Do This Before You Add One More Thing to Your “Busy” Schedule

July 18, 2015

This post is part 6 of my Summer Series featuring each of the Ten Christian Voices We Can’t Ignore from my e-book, Outside In, which you can get for free by subscribing to my newsletter here. I will be inviting guest posts, adapting parts of my book, and sharing original ideas. I hope you will follow along and consider picking up the book (for free).

Ed Cyzewski is the author of Pray, Write, Grow, Coffeehouse Theology, and A Christian Survival Guide. He writes at where you can  join his newsletter for free eBooks and discounts on upcoming releases.

Ed is also my writing coach who encouraged me to write Outside In. Today, I am honored to have him contribute to the series on the topic of busy-ness. Hope you enjoy!


Spiritual director Larry Warner shared in a workshop in 2014 that every addition to our lives requires a subtraction. If you’re trying to add something to your life without subtracting something else, there’s a good chance the stuff that’s already there will win.

Old habits are tenacious and can rob us of any hope that our lives could change or improve.

On the one hand, that sounds like a no-brainer. However, I have seen this struggle of over-commitment over and over again. For instance, not too long ago I noticed in my daily Examen that I was staying up too late, struggling to get up early enough to get my day going, and rarely finding enough time to write and pray. I just needed more resolve to go to bed early, right?

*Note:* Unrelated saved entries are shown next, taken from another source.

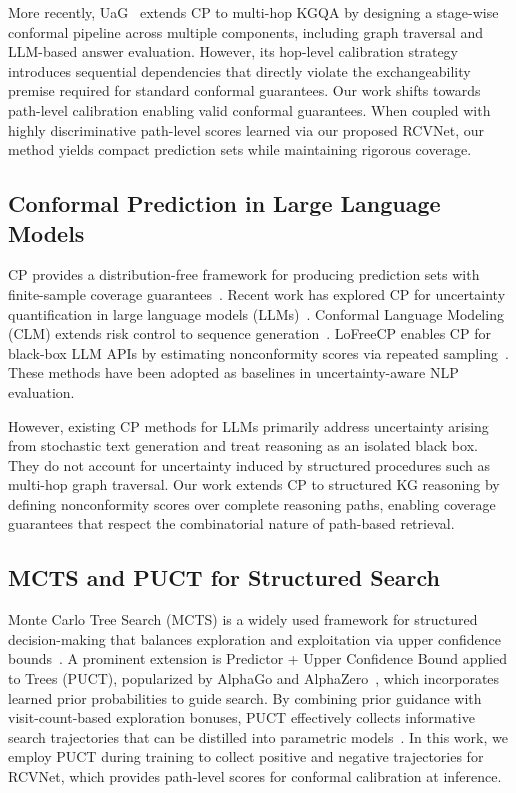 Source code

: \documentclass{article}
\theoremstyle{plain}
\theoremstyle{definition}
\theoremstyle{remark}
\begin{document}
More recently, UaG~\citep{Ni_Wang_Cheng_Blasch_Derr_2025} extends CP to multi-hop KGQA by designing a stage-wise conformal pipeline across multiple components, including graph traversal and LLM-based answer evaluation. %
However, its hop-level calibration strategy 
introduces sequential dependencies that directly violate the exchangeability premise required for standard conformal guarantees. Our work shifts towards path-level calibration enabling valid conformal guarantees. When coupled with highly discriminative path-level scores learned via our proposed RCVNet, our method yields compact prediction sets while maintaining rigorous coverage.


\subsection{Conformal Prediction in  Large Language Models}

CP provides a distribution-free framework for producing prediction sets with finite-sample coverage guarantees~\citep{cp_intro}. Recent work has explored CP for uncertainty quantification in large language models (LLMs)~\citep{Geng2023ASOA}. Conformal Language Modeling (CLM) extends risk control to sequence generation~\citep{quach2024conformallanguagemodeling}. LoFreeCP enables CP for black-box LLM APIs by estimating nonconformity scores via repeated sampling~\citep{Su2024}. These methods have been adopted as baselines in uncertainty-aware NLP evaluation.

However, existing CP methods for LLMs primarily address uncertainty arising from stochastic text generation and treat reasoning as an isolated black box. They do not account for uncertainty induced by structured procedures such as multi-hop graph traversal. Our work extends CP to structured KG reasoning by defining nonconformity scores over complete reasoning paths, enabling coverage guarantees that respect the combinatorial nature of path-based retrieval.

\subsection{MCTS and PUCT for Structured Search}
Monte Carlo Tree Search (MCTS) is a widely used framework for structured decision-making that balances exploration and exploitation via upper confidence bounds~\citep{UCT,MCTS_Review}. A prominent extension is Predictor + Upper Confidence Bound applied to Trees (PUCT), popularized by AlphaGo and AlphaZero~\citep{AlphaZero-PUCT,PUCT}, which incorporates learned prior probabilities to guide search. By combining prior guidance with visit-count-based exploration bonuses, PUCT effectively collects informative search trajectories that can be distilled into parametric models~\citep{AlphaZero-PUCT}.
In this work, we employ PUCT during training to collect positive and negative trajectories for RCVNet, which provides path-level scores for conformal calibration at inference.
\end{document}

After crashing and burning for a month or two, I realized that while I struggled with resolve and discipline, I often stayed up late because I was doing laundry, dishes, or another household project. Once I’d already stayed up late on these projects, I often wanted to unwind a little, and that’s what killed me. I could stay up an extra hour just because I wanted to relax after doing housework. I also noticed that some nights I may just need to sacrifice some sleep in order to keep up with things around the house.

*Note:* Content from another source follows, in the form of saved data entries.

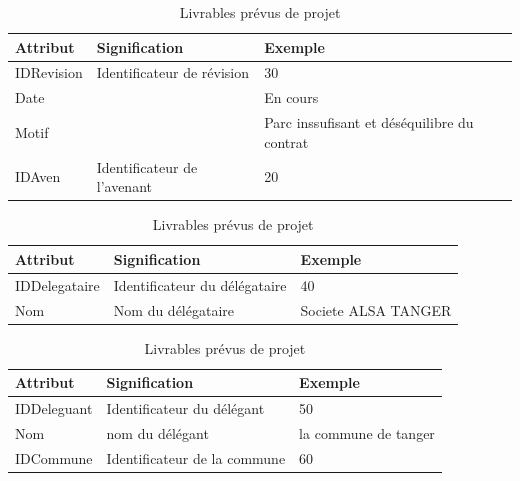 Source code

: \documentclass[a4paper]{report}
\begin{document}
\begin{doublespace}
	\begin{table}[H]
		\begin{center}
			\begin{tabularx}{17cm}{|X|X|X|}
				\hline
				\textbf{Attribut} & \textbf{Signification}      &
				\textbf{Exemple}                                                                              \\
				\hline
				IDRevision        & Identificateur de révision  & 30                                          \\
				\hline
				Date              &                             & En cours                                    \\
				\hline
				Motif             &                             & Parc inssufisant et déséquilibre du contrat \\
				\hline
				IDAven            & Identificateur de l'avenant & 20                                          \\
				\hline
			\end{tabularx}
			\caption{Livrables prévus de projet}
		\end{center}
	\end{table}

	\begin{table}[H]
		\begin{center}
			\begin{tabularx}{17.5cm}{|X|X|X|}
				\hline
				\textbf{Attribut} & \textbf{Signification}        &
				\textbf{Exemple}                                                        \\
				\hline
				IDDelegataire     & Identificateur du délégataire & 40                  \\
				\hline
				Nom               & Nom du délégataire            & Societe ALSA TANGER \\
				\hline
			\end{tabularx}
			\caption{Livrables prévus de projet}
		\end{center}
	\end{table}

	\begin{table}[H]
		\begin{center}
			\begin{tabularx}{17.5cm}{|X|X|X|}
				\hline
				\textbf{Attribut} & \textbf{Signification}       &
				\textbf{Exemple}                                                        \\
				\hline
				IDDeleguant       & Identificateur du délégant   & 50                   \\
				\hline
				Nom               & nom du délégant              & la commune de tanger \\
				\hline
				IDCommune         & Identificateur de la commune & 60                   \\
				\hline
			\end{tabularx}
			\caption{Livrables prévus de projet}
		\end{center}
	\end{table}


\end{doublespace}
\end{document}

As a result, I’ve changed two things about my day. For starters, I try to be a little more proactive about chores such as the dishes and laundry during the day. If I can steal a few minutes here and there, I try to remember that every minute saved earlier in the day will pay off in the evening when I need some time to rest. I also try to give myself a bit of a break when I need to stay up late.

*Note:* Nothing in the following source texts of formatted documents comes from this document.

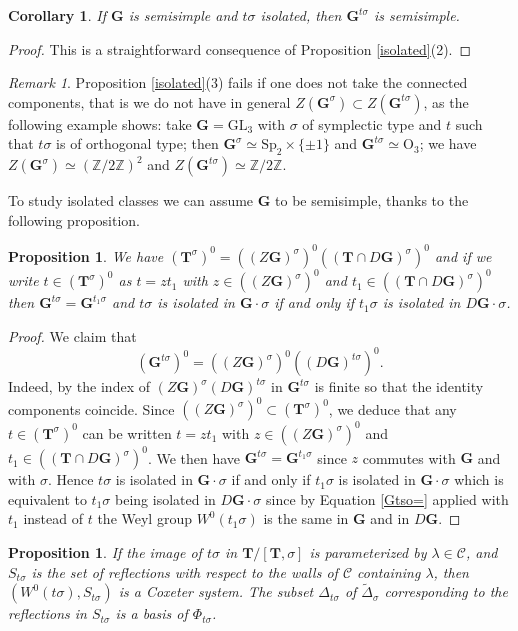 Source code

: \documentclass{amsart}
\newtheorem{proposition}[equation]{Proposition}
\newtheorem{corollary}[equation]{Corollary}
\numberwithin{equation}{section}
\theoremstyle{definition}
\theoremstyle{remark}
\newtheorem{remark}[equation]{Remark}
\newcommand\bG{{\mathbf G}}
\newcommand\bT{{\mathbf T}}
\newcommand\BZ{{\mathbb Z}}
\newcommand\CC{{\mathcal C}}
\newcommand\Gtso{{(\bG^{t\sigma})^0}}
\newcommand\Gts{{\bG^{t\sigma}}}
\newcommand\Gs{{\bG^\sigma}}
\newcommand\Tso{{(\bT^\sigma)^0}}
\newcommand\LT{{\bT/[\bT,\sigma]}}
\newcommand\GL{\mathrm{GL}}
\newcommand\Orth{\mathrm{O}}
\newcommand\Sp{\mathrm{Sp}}
\begin{document}
\begin{corollary}
If $\bG$ is semisimple and $t\sigma$ isolated, then $\Gts$ is semisimple.
\end{corollary}
\begin{proof}
This is a straightforward consequence of Proposition \ref{isolated}(2).
\end{proof}
\begin{remark} Proposition \ref{isolated}(3) fails if one does not take the
connected components, that is
we do not have in general $Z(\bG^\sigma)\subset Z(\Gts)$,
as the following example shows:
take $\bG=\GL_3$ with $\sigma$ of symplectic type and $t$ such that 
$t\sigma$ is of orthogonal type; then $\Gs\simeq \Sp_2\times\{\pm1\}$ and $\Gts\simeq\Orth_3$;
we have $Z(\Gs)\simeq(\BZ/2\BZ)^2$ and $Z(\Gts)\simeq\BZ/2\BZ$.
\end{remark}
To study isolated classes we can assume $\bG$ to be semisimple, thanks to the
following proposition.
\begin{proposition}
We have $\Tso=((Z\bG)^\sigma)^0((\bT\cap D\bG)^\sigma)^0$ and if we write
$t\in\Tso$ as $t=zt_1$ with $z\in((Z\bG)^\sigma)^0$
and $t_1\in((\bT\cap D\bG)^\sigma)^0$ then  $\bG^{t\sigma}=\bG^{t_1\sigma}$ and
$t\sigma$ is isolated in $\bG\cdot\sigma$ if and only if 
$t_1\sigma$ is isolated in $D\bG\cdot\sigma$.
\end{proposition}
\begin{proof}
We claim that \begin{equation}
\label{Gtso=}\Gtso=((Z\bG)^\sigma)^0((D\bG)^{t\sigma})^0 .
\end{equation}
Indeed, by 
\cite[1.31]{grnc} the index of
$(Z\bG)^\sigma(D\bG)^{t\sigma}$ in $\Gts$ is finite so that the identity components
coincide.
Since $((Z\bG)^\sigma)^0\subset \Tso$, we deduce  that any $t\in\Tso$ 
can be written $t=zt_1$
with $z\in((Z\bG)^\sigma)^0$ and $t_1\in((\bT\cap D\bG)^\sigma)^0$. We then have
$\bG^{t\sigma}=\bG^{t_1\sigma}$ since $z$ commutes with $\bG$ and with $\sigma$.
Hence $t\sigma$ is isolated in $\bG\cdot\sigma$ if and only if $t_1\sigma$ is isolated in 
$\bG\cdot\sigma$ which is equivalent to $t_1\sigma$ being isolated in
$D\bG\cdot\sigma$ since by 
Equation \ref{Gtso=} applied with $t_1$ instead of $t$ the Weyl group 
$W^0(t_1\sigma)$ is the same in $\bG$ and in $D\bG$.
\end{proof}
\begin{proposition} \label{Stsigma}
If the image of $t\sigma$ in $\LT$ is parameterized
by $\lambda\in\CC$, and $S_{t\sigma}$ is the set of reflections with respect
to the walls of $\CC$ containing $\lambda$, then $(W^0(t\sigma),S_{t\sigma})$
is a Coxeter system.
 The subset $\Delta_{t\sigma}$
of $\tilde\Delta_\sigma$ %
corresponding to the reflections in $S_{t\sigma}$
is a basis of $\Phi_{t\sigma}$.
\end{proposition}
\end{document}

It’s not always a failure of my will if I need to go to bed late. Sometimes you can’t add an early bed time if you’d like to keep the laundry from piling up in the basement or the dishes from cascading out of the sink.

While we can all tinker with our commitments and schedules, perhaps the most important thing I’ve recognized in my work as a writer and as a Christian is that I need to prioritize prayer and writing. They both need to be at the top of my daily lists.


If I can only manage to complete four out of six things on my daily to-do list, I prioritize prayer and writing to make sure I get them done first if at all possible. While this isn’t something everyone can or even should do right now, if you feel called to write or you desire to improve your prayer life, you’ll need to make some sacrifices in order to prioritize both. If you start to make room for prayer and writing, you’ll also, hopefully, start to see enough benefits to continue making space for them.

Perhaps we’ll be most motivated to make the necessary sacrifices to change our goals and schedules if we keep some goals or outcomes in mind. For instance, prayer and writing may relieve anxiety, provide direction for our lives, and connect us with like-minded people. Perhaps you can point out people you would like to imitate because they are wise, accomplished, merciful, or kind to others, but you can’t figure out how you could even come close to resembling them.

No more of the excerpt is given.